I am new to Python and wanted to know if retrieving the location data based on the comment:name data was posible? In other words here is my code:

for itr1 in itemlist :
            commentItemList = itr1.getElementsByTagName('name')

            for itr2 in commentItemList:
                if(itr2.firstChild.nodeValue == "Patient 1 Liver Tumer"):
                    commentName = itr2.firstChild.nodeValue
                    Loacation = it1.secondChild.nodeValue

Any recommendations or am i missing somthing here?

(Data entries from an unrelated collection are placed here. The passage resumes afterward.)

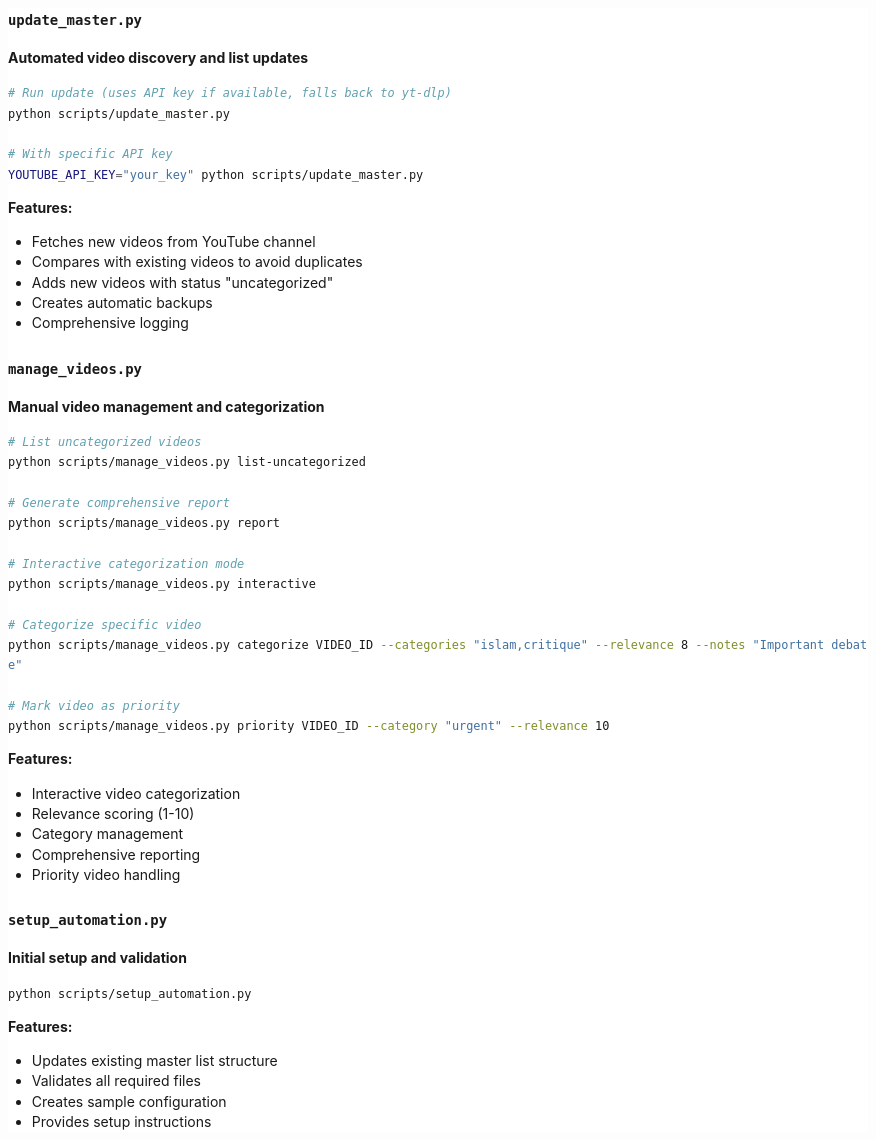 ### `update_master.py`
**Automated video discovery and list updates**

```bash
# Run update (uses API key if available, falls back to yt-dlp)
python scripts/update_master.py

# With specific API key
YOUTUBE_API_KEY="your_key" python scripts/update_master.py
```

**Features:**
- Fetches new videos from YouTube channel
- Compares with existing videos to avoid duplicates
- Adds new videos with status "uncategorized"
- Creates automatic backups
- Comprehensive logging

### `manage_videos.py`
**Manual video management and categorization**

```bash
# List uncategorized videos
python scripts/manage_videos.py list-uncategorized

# Generate comprehensive report
python scripts/manage_videos.py report

# Interactive categorization mode
python scripts/manage_videos.py interactive

# Categorize specific video
python scripts/manage_videos.py categorize VIDEO_ID --categories "islam,critique" --relevance 8 --notes "Important debate"

# Mark video as priority
python scripts/manage_videos.py priority VIDEO_ID --category "urgent" --relevance 10
```

**Features:**
- Interactive video categorization
- Relevance scoring (1-10)
- Category management
- Comprehensive reporting
- Priority video handling

### `setup_automation.py`
**Initial setup and validation**

```bash
python scripts/setup_automation.py
```

**Features:**
- Updates existing master list structure
- Validates all required files
- Creates sample configuration
- Provides setup instructions
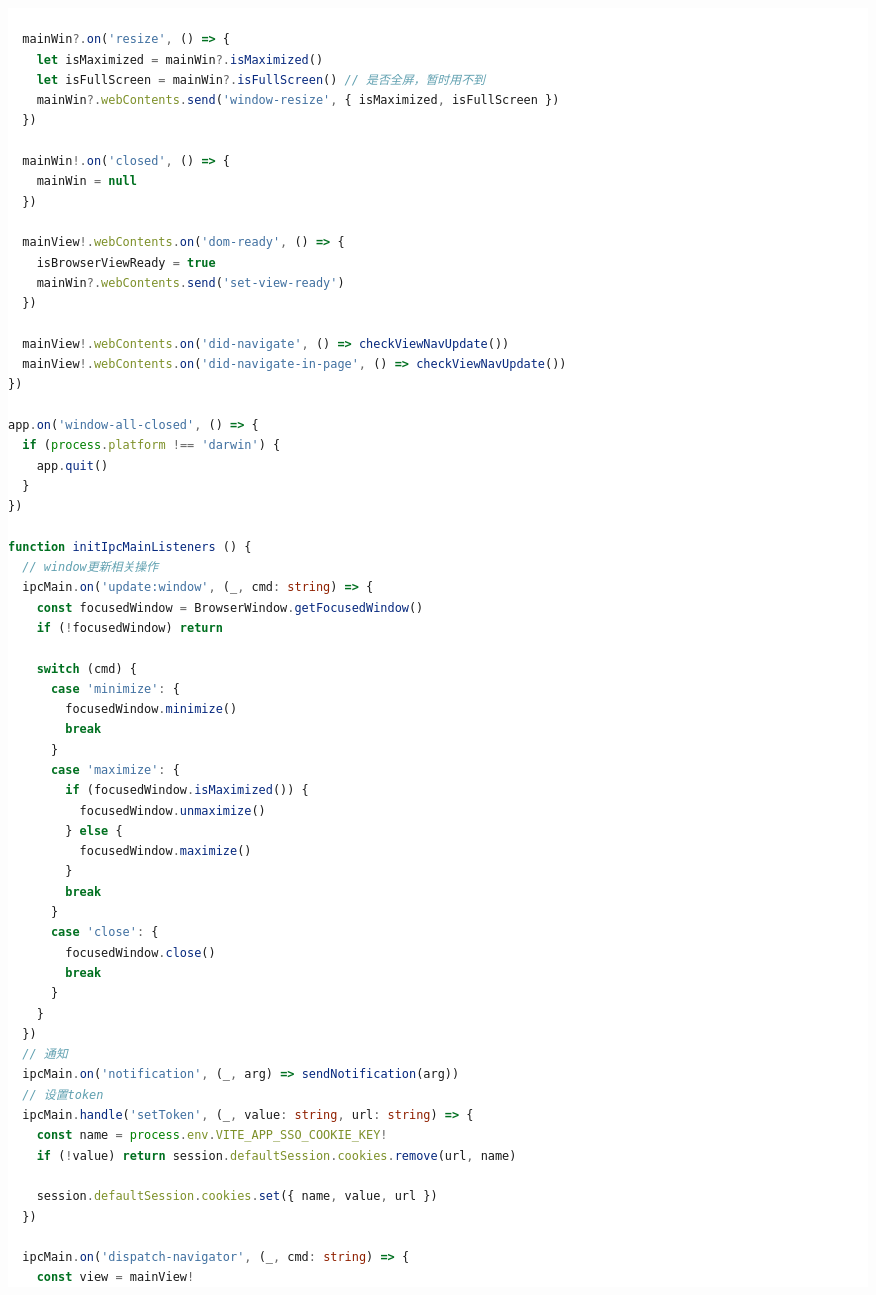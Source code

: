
 ```ts

  mainWin?.on('resize', () => {
    let isMaximized = mainWin?.isMaximized()
    let isFullScreen = mainWin?.isFullScreen() // 是否全屏，暂时用不到
    mainWin?.webContents.send('window-resize', { isMaximized, isFullScreen })
  })

  mainWin!.on('closed', () => {
    mainWin = null
  })

  mainView!.webContents.on('dom-ready', () => {
    isBrowserViewReady = true
    mainWin?.webContents.send('set-view-ready')
  })

  mainView!.webContents.on('did-navigate', () => checkViewNavUpdate())
  mainView!.webContents.on('did-navigate-in-page', () => checkViewNavUpdate())
})

app.on('window-all-closed', () => {
  if (process.platform !== 'darwin') {
    app.quit()
  }
})

function initIpcMainListeners () {
  // window更新相关操作
  ipcMain.on('update:window', (_, cmd: string) => {
    const focusedWindow = BrowserWindow.getFocusedWindow()
    if (!focusedWindow) return

    switch (cmd) {
      case 'minimize': {
        focusedWindow.minimize()
        break
      }
      case 'maximize': {
        if (focusedWindow.isMaximized()) {
          focusedWindow.unmaximize()
        } else {
          focusedWindow.maximize()
        }
        break
      }
      case 'close': {
        focusedWindow.close()
        break
      }
    }
  })
  // 通知
  ipcMain.on('notification', (_, arg) => sendNotification(arg))
  // 设置token
  ipcMain.handle('setToken', (_, value: string, url: string) => {
    const name = process.env.VITE_APP_SSO_COOKIE_KEY!
    if (!value) return session.defaultSession.cookies.remove(url, name)

    session.defaultSession.cookies.set({ name, value, url })
  })

  ipcMain.on('dispatch-navigator', (_, cmd: string) => {
    const view = mainView!
```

Thank you in advance.


Solution

  • Parsing xml with minidom isn't fun at all, but here's the idea:

    • iterate over all image nodes
    • for each node, check comment/name text
    • if the text matches, get the location node's text

    Example that finds location for Patient 1 Brain Tumer comment:

    import xml.dom.minidom
    
    data = """
    your xml goes here
    """
    
    dom = xml.dom.minidom.parseString(data)
    for image in dom.getElementsByTagName('image'):
        comment = image.getElementsByTagName('comment')[0]
        comment_name_text = comment.getElementsByTagName('name')[0].firstChild.nodeValue
        if comment_name_text == 'Patient 1 Brain Tumer':
            location =  image.getElementsByTagName('location')[0]
            print location.firstChild.nodeValue
    

    prints:

    img/brain_tumer2.jpg